Pochi giorni fa il Presidente della Repubblica Sergio Mattarella ha presenziato alla celebrazione del decennale della Scuola superiore della magistratura.

Il suo indirizzo di saluto è stato l’occasione per sottolineare una volta di più l’essenzialità di alcune questioni e l’indispensabilità del loro inserimento nell’agenda politica.

La prima: occorre ritrovare il rigore, rivitalizzare le radici deontologiche, rifuggire da autoreferenzialità e protagonismo, obiettivi questi che devono appartenere ad ogni singolo magistrato e all’intero ordine giudiziario.

La seconda: occorre riformare il CSM per evitare il rischio che la sua azione si esaurisca in “una sterile difesa corporativa” e sia condizionata dalle “appartenenze” e per recuperare la sua funzione di presidio dell’autonomia e dell’indipendenza della magistratura; occorre inoltre adottare un nuovo sistema elettorale che “sappia sradicare accordi e prassi elusive di norme che, poste a tutela della competizione elettorale, sono state talvolta utilizzate per aggirare le finalità della legge”.

La terza: la funzione giustizia avrà un ruolo importante per la modernizzazione e la ripresa del Paese e la realizzazione degli obiettivi del PNRR; occorre quindi usare bene le nuove risorse e i nuovi strumenti organizzativi e normativi messi a disposizione dell’amministrazione della giustizia ma a questo sforzo la magistratura deve rispondere con “un cambiamento organizzativo e di mentalità non più rinviabile” e aumentando, anche grazie al potenziamento dell’ufficio del processo, gli standard di produttività.

La quarta: “le decisioni della magistratura devono essere “comprensibili e riconoscibili” e, per essere tali, vanno improntate ai canoni costituzionali della ragionevolezza e dell’equità, valori che devono guidare nel giudizio” e i percorsi intellettuali che le precedono non possono mai risolversi in arbitrio o “mera esercitazione intellettuale”.

Non si tratta per la verità di questioni nuove.

Il Capo dello Stato le indica da tempo con tutta l’autorevolezza della sua carica e del suo prestigio personale. Eppure, al di là di qualche fiammata temporanea, di generiche condivisioni di principio e di vaghe esternazioni su questo o quel canale social, nulla è successo che mostri una reale e sincera sensibilità all’ascolto, all’approfondimento e all’azione concreta.

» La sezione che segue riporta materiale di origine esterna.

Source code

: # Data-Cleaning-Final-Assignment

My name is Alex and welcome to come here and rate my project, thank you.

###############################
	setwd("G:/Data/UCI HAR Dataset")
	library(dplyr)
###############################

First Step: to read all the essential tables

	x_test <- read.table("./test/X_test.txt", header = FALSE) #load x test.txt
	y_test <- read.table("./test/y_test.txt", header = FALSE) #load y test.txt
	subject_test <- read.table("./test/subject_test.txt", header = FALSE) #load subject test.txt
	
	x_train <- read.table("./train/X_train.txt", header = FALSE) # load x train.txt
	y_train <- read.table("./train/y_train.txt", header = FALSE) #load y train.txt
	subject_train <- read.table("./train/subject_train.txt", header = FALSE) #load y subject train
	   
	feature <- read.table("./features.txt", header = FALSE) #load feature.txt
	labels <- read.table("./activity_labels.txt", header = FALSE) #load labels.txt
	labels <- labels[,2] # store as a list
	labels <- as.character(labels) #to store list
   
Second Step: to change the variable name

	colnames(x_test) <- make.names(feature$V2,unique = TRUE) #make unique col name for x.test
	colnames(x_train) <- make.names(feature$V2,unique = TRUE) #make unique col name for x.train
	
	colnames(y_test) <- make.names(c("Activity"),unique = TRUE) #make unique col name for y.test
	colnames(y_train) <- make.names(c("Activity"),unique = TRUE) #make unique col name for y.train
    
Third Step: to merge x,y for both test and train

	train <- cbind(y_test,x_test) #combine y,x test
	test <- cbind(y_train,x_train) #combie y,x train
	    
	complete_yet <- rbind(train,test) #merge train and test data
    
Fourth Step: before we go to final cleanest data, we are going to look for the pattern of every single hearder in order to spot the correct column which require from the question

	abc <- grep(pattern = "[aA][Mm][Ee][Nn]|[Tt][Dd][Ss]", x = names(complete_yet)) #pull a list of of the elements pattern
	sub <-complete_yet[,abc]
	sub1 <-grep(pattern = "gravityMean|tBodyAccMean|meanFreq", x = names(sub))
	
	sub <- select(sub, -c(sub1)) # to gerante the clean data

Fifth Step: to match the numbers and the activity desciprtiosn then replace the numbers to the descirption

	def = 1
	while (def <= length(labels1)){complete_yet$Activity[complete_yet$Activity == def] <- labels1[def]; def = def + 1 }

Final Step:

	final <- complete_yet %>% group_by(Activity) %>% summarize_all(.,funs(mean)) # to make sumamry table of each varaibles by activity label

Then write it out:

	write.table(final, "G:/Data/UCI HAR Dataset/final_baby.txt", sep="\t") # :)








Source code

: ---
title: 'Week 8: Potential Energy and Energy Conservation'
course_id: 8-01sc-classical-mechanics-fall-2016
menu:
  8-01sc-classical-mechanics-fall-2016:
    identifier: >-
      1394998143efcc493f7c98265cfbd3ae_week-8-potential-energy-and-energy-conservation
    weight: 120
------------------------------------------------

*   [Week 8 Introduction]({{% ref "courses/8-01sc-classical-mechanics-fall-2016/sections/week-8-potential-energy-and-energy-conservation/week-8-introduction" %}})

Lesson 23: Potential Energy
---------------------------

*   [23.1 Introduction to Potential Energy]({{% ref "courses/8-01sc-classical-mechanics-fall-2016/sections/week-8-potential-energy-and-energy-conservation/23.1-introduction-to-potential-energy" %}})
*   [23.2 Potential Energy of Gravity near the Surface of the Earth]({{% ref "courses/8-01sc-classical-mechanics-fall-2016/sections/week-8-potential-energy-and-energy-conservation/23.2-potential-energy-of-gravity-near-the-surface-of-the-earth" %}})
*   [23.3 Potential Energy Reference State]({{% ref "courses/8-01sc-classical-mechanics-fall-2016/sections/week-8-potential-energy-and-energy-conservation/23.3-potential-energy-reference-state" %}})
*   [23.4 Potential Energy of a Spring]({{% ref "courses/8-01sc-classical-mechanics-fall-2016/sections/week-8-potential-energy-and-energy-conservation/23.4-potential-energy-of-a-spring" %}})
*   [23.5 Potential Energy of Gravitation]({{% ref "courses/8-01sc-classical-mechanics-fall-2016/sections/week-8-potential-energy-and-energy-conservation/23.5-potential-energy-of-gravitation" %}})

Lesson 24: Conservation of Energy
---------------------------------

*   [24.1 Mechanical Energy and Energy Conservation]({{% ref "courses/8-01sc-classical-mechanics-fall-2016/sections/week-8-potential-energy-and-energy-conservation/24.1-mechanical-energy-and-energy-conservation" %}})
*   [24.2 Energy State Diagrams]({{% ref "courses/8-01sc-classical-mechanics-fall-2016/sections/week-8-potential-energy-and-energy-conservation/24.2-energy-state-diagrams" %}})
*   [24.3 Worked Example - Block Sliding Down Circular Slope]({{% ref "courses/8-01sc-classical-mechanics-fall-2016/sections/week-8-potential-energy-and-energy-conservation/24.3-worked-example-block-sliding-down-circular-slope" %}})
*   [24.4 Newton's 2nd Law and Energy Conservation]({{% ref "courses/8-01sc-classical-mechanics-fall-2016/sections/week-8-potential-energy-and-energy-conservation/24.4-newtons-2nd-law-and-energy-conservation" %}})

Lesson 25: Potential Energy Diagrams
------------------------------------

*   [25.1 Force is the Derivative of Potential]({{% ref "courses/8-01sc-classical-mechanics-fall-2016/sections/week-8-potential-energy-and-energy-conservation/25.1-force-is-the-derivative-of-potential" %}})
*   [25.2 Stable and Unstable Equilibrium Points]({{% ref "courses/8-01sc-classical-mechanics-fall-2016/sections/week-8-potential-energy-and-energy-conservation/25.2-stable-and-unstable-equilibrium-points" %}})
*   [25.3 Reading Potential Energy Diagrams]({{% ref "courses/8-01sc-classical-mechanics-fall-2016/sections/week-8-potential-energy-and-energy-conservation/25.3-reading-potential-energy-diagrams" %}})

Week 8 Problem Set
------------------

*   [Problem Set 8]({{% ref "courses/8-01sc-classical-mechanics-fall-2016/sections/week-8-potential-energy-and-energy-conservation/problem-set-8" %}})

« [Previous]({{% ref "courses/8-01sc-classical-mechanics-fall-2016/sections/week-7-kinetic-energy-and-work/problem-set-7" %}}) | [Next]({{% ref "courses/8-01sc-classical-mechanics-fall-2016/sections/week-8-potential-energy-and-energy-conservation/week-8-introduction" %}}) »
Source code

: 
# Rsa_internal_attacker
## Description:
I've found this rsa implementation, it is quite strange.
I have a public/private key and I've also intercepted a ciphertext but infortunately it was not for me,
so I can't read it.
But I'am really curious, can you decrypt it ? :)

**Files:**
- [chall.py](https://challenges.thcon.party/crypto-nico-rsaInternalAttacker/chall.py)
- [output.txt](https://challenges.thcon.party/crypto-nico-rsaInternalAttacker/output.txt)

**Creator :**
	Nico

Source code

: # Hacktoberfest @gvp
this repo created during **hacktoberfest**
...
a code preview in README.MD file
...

Questo vale per la politica e quindi per il legislatore, entrambi finora incapaci anche solo di analizzare compiutamente l’attuale picco negativo di credibilità della giurisdizione e i fenomeni collettivi e le condotte individuali che lo hanno causato.

Vale anche per il CSM la cui complessiva attività non dimostra certo il cambio di passo che sarebbe stato necessario dopo la devastante perdita di credibilità derivata dal cosiddetto “caso Palamara”.

Vale per la magistratura nel suo complesso per ciò che concerne la tensione all’organizzazione e all’adozione di soluzioni idonee ad agevolare un aumento della produttività.

Vale per gli organismi rappresentativi della magistratura, ANM e singole correnti, che faticano a liberarsi da prospettive di pura difesa dell’esistente e di chiusura ad ogni novità che metta in discussione anche solo in minima parte il pacchetto che, denominato genericamente autonomia e indipendenza, contiene non pochi e non minimali privilegi corporativi.

Vale per quei singoli magistrati o quei singoli gruppi di magistrati alle cui attività il Capo dello Stato ha associato il rischio di arbitri e pure (e spesso compiaciute) esercitazioni intellettuali.

Chissà quanti altri avvertimenti saranno necessari prima che gli auspici presidenziali vengano realizzati.